*Supplied material:*
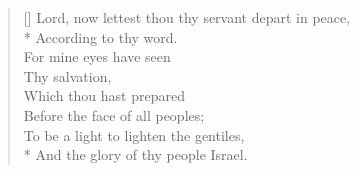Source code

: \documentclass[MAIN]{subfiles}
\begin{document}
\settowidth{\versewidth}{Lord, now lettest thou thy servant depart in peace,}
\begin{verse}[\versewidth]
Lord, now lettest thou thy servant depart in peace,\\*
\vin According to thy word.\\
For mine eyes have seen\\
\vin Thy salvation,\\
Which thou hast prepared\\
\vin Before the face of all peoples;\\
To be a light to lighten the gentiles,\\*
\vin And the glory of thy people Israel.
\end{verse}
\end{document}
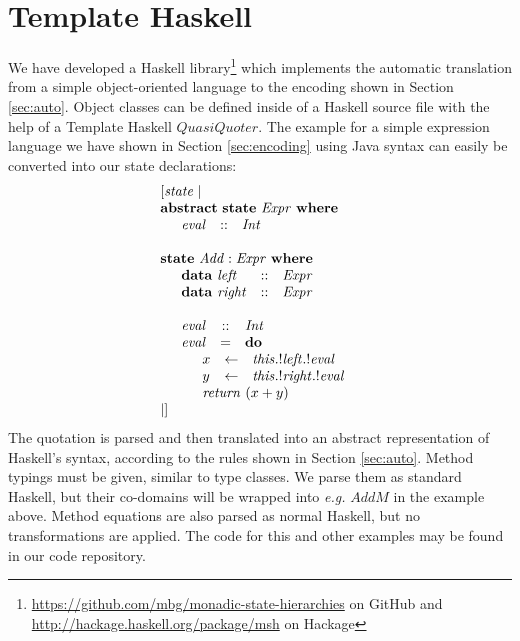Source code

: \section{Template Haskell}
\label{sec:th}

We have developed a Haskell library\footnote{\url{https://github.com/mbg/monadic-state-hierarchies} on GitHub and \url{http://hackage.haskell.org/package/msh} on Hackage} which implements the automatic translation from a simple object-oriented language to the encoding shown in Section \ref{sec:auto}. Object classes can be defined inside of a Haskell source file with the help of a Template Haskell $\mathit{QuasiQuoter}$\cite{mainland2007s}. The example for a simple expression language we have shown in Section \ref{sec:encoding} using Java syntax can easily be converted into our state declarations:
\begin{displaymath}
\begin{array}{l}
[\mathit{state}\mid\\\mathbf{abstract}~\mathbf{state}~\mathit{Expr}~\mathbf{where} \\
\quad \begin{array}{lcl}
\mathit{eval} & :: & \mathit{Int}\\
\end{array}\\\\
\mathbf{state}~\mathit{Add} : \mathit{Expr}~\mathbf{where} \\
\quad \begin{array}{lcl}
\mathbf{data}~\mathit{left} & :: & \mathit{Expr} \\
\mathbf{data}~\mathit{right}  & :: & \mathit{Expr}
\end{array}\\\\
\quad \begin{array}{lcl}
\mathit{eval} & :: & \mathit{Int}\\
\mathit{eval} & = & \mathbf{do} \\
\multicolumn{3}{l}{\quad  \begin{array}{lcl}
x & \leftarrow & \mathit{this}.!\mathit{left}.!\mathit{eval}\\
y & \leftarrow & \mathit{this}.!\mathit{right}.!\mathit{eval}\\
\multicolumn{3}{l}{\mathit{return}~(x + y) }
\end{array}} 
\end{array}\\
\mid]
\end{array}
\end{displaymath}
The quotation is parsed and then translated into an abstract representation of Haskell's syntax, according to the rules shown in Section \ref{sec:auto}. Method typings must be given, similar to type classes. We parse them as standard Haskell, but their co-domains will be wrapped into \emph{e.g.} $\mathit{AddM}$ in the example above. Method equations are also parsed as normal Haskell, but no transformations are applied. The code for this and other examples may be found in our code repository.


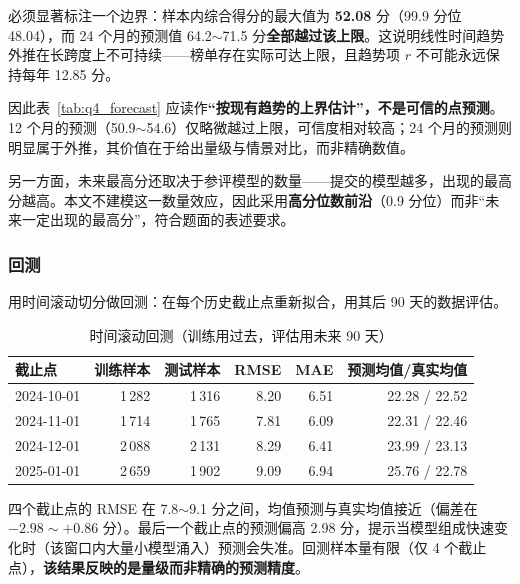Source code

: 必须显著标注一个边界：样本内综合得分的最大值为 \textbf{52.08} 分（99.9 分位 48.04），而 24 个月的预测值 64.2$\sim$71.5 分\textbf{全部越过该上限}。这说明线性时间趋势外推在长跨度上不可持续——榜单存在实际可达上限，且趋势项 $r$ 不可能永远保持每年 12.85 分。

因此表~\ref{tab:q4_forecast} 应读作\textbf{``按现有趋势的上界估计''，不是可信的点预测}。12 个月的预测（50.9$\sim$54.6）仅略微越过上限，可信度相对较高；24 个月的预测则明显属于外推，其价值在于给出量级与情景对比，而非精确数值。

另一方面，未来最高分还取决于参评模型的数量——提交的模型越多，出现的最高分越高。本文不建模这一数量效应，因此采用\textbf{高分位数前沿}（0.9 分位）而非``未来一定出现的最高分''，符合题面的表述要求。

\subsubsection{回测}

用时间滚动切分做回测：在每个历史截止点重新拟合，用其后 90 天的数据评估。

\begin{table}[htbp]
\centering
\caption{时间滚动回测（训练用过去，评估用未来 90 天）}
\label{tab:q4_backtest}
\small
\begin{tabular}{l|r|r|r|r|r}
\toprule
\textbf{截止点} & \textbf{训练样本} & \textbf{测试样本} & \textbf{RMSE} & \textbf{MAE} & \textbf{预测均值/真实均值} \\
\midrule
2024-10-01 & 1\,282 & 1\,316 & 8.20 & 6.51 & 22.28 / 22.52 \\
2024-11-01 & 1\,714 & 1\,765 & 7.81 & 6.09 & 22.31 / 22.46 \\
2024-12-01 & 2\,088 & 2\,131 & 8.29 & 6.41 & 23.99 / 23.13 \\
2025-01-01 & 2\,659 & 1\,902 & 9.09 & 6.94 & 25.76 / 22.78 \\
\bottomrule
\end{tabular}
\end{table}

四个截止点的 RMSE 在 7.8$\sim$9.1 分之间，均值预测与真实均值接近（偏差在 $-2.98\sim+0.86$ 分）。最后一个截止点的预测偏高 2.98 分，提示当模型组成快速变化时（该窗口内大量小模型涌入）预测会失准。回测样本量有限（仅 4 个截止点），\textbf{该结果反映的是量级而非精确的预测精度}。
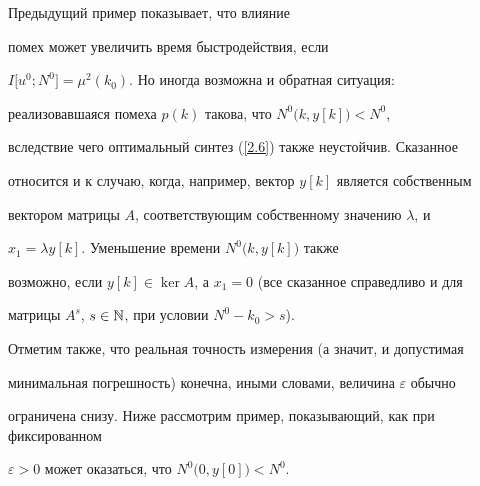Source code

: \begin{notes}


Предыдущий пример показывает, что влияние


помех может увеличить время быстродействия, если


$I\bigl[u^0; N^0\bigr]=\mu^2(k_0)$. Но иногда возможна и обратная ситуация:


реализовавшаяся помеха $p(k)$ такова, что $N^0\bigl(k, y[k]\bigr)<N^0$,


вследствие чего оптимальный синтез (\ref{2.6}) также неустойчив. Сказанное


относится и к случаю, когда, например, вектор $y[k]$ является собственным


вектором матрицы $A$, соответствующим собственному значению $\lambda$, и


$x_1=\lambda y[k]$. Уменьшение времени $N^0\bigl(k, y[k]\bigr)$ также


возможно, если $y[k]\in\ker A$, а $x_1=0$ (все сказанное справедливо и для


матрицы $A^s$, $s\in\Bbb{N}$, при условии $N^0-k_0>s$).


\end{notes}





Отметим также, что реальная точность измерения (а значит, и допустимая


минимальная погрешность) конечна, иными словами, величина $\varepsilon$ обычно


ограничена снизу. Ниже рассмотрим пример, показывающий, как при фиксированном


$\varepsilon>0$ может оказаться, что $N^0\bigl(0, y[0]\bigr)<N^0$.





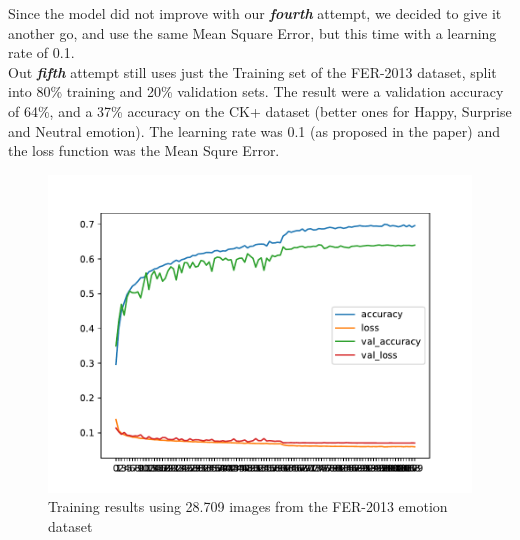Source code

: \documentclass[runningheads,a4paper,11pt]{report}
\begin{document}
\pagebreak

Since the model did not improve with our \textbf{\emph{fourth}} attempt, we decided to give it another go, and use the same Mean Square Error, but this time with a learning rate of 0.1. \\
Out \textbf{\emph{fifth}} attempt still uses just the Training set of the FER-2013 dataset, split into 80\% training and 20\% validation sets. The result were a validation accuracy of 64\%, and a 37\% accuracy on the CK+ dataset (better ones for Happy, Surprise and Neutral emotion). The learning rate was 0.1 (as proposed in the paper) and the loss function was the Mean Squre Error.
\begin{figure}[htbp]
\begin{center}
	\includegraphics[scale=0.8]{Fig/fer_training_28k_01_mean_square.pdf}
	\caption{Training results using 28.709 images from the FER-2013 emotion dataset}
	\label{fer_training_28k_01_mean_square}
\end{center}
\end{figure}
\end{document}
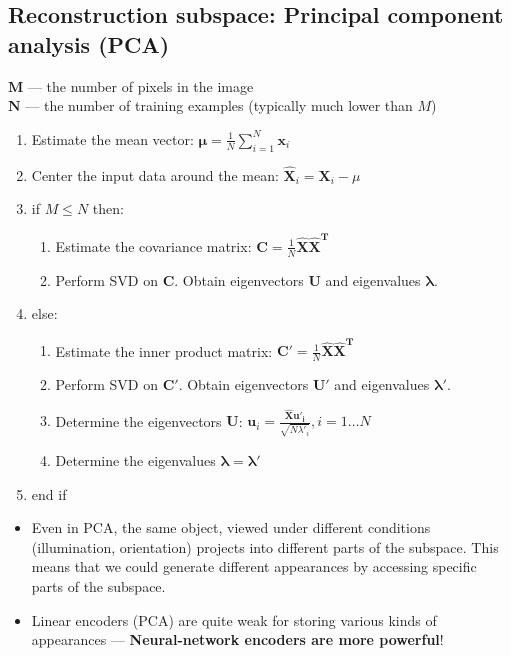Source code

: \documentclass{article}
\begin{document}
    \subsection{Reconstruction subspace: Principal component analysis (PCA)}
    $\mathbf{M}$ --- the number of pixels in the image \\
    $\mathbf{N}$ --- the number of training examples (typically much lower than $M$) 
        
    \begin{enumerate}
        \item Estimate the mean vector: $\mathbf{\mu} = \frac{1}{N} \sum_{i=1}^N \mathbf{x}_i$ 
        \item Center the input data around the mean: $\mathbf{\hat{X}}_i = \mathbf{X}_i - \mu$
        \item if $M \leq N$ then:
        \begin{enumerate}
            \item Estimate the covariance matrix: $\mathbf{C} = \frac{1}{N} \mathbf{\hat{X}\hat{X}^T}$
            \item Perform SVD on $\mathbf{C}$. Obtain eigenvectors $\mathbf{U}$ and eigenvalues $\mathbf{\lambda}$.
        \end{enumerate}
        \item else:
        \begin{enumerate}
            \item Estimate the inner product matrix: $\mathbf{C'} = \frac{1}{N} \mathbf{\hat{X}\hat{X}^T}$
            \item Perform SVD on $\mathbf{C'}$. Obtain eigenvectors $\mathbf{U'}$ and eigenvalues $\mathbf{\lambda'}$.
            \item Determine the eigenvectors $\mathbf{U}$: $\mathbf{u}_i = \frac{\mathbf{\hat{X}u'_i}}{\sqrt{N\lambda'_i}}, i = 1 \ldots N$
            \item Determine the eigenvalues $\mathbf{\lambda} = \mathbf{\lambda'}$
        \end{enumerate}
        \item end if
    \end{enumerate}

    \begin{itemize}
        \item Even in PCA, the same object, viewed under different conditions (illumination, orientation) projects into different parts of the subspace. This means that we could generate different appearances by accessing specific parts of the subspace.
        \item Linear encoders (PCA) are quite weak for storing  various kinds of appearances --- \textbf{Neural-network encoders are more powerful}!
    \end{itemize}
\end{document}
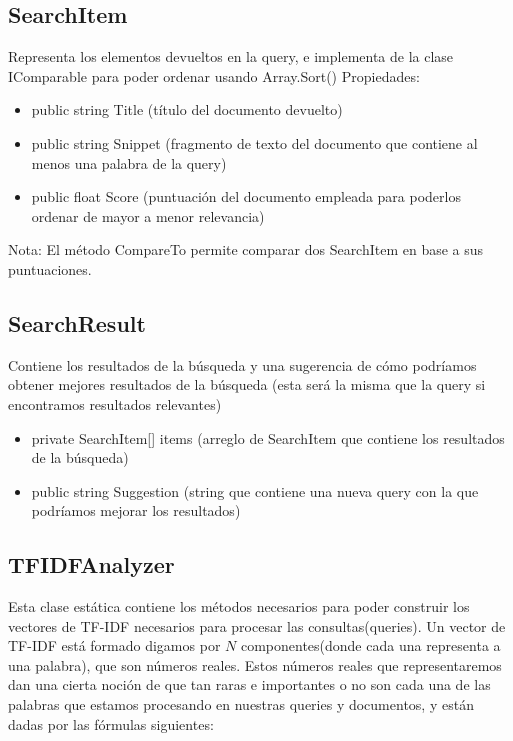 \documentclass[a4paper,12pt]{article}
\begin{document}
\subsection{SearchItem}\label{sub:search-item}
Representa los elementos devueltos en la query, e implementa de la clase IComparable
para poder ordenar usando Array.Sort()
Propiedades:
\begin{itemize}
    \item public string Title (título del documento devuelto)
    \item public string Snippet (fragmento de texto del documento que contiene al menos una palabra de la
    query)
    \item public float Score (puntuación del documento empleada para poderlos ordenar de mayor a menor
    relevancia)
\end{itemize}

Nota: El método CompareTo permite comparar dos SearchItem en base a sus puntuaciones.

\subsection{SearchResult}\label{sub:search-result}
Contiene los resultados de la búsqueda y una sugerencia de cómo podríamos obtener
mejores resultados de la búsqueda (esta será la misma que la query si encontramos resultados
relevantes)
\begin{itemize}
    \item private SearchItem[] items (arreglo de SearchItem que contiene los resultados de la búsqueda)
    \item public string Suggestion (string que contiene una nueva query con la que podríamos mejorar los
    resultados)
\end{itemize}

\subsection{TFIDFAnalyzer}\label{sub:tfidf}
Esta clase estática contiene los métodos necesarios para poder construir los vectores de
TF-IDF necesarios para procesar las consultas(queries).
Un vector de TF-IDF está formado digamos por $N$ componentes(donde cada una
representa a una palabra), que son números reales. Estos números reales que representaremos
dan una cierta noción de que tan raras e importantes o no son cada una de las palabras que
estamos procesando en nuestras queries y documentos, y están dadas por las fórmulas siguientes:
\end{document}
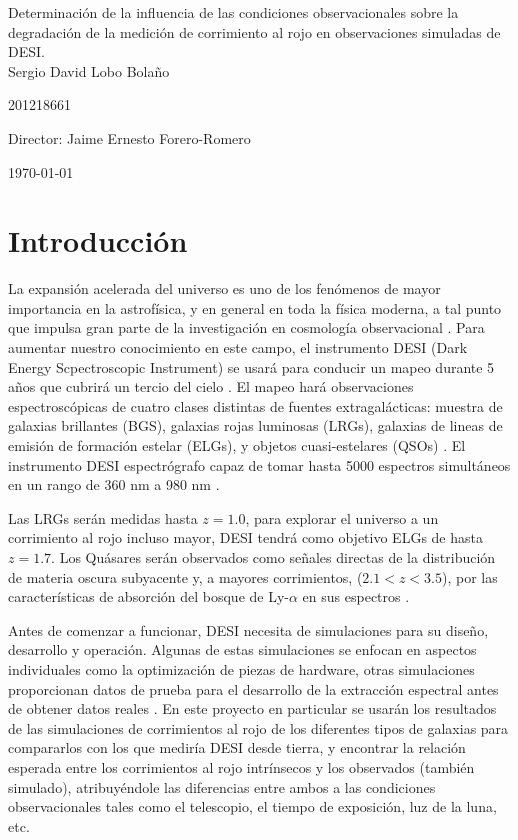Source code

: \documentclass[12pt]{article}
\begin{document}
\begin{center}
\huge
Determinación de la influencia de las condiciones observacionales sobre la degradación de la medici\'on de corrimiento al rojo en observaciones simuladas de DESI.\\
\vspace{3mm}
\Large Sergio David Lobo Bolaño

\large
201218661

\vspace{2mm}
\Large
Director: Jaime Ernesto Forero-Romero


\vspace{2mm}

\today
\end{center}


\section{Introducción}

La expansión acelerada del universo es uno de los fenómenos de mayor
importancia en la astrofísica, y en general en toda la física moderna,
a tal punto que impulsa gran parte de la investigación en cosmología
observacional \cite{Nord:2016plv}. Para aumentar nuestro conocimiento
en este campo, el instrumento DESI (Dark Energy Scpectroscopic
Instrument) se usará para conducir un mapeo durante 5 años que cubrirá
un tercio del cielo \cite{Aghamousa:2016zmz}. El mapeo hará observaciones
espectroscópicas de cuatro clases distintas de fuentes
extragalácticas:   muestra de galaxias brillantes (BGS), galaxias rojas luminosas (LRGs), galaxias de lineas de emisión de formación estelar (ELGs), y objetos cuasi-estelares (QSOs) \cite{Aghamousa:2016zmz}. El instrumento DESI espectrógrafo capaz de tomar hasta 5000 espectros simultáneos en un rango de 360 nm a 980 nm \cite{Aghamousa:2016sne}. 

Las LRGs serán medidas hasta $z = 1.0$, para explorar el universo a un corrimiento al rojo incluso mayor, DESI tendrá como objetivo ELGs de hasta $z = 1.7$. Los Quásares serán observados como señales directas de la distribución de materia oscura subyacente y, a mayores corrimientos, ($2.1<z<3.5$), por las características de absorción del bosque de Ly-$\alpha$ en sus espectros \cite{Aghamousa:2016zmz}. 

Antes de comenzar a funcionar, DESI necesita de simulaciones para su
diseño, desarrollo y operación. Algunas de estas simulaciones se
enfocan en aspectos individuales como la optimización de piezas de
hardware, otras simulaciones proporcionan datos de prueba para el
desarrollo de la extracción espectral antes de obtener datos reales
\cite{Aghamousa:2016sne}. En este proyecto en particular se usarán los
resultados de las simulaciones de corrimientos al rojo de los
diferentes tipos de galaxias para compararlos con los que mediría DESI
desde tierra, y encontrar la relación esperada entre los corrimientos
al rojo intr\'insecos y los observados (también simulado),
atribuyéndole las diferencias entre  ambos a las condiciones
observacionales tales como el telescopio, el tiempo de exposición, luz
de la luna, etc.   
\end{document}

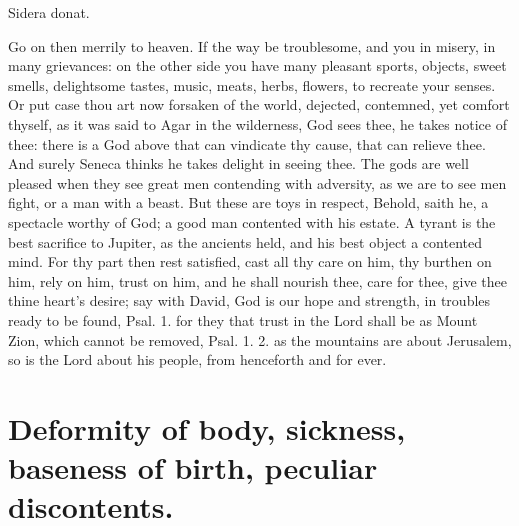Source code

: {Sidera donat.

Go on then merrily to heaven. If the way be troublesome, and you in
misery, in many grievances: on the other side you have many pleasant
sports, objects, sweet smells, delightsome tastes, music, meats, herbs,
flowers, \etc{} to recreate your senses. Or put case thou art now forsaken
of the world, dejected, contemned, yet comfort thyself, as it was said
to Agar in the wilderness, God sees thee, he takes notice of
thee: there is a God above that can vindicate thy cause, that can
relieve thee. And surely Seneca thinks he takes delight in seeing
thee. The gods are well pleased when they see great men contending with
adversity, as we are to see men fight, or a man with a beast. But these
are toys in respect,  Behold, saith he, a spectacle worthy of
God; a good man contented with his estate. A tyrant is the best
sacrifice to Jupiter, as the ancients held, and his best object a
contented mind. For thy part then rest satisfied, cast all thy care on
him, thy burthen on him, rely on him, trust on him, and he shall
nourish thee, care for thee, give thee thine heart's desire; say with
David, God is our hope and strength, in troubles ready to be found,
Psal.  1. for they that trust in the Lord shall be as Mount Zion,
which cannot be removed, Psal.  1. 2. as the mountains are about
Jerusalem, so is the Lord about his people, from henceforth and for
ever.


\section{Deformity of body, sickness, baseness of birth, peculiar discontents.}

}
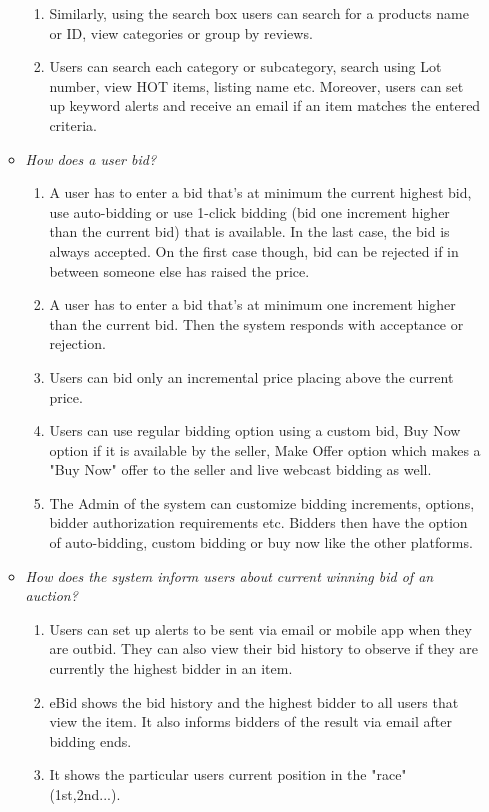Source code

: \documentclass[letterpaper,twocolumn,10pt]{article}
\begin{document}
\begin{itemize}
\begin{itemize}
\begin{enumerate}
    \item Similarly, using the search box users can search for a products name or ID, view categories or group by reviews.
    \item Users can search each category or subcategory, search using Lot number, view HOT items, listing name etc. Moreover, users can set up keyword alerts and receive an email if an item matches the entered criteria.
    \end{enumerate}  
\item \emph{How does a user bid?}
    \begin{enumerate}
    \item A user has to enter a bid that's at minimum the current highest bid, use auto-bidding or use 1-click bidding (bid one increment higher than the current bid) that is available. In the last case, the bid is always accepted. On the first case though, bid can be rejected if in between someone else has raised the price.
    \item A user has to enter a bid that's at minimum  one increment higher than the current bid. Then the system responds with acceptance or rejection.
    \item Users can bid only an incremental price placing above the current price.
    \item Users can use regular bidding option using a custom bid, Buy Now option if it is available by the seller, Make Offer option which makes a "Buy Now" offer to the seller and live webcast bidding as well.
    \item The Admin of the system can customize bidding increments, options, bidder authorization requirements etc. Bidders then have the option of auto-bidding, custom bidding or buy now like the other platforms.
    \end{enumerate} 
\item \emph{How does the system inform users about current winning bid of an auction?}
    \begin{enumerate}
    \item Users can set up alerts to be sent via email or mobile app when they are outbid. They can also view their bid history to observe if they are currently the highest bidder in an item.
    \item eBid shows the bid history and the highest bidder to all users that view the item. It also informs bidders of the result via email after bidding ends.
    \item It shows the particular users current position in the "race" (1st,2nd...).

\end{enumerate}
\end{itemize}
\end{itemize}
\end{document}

*Exercise instructions:* Extract all lines of the records above that include "Psal".

*Problem solution:*
Psal.  1. for they that trust in the Lord shall be as Mount Zion,
which cannot be removed, Psal.  1. 2. as the mountains are about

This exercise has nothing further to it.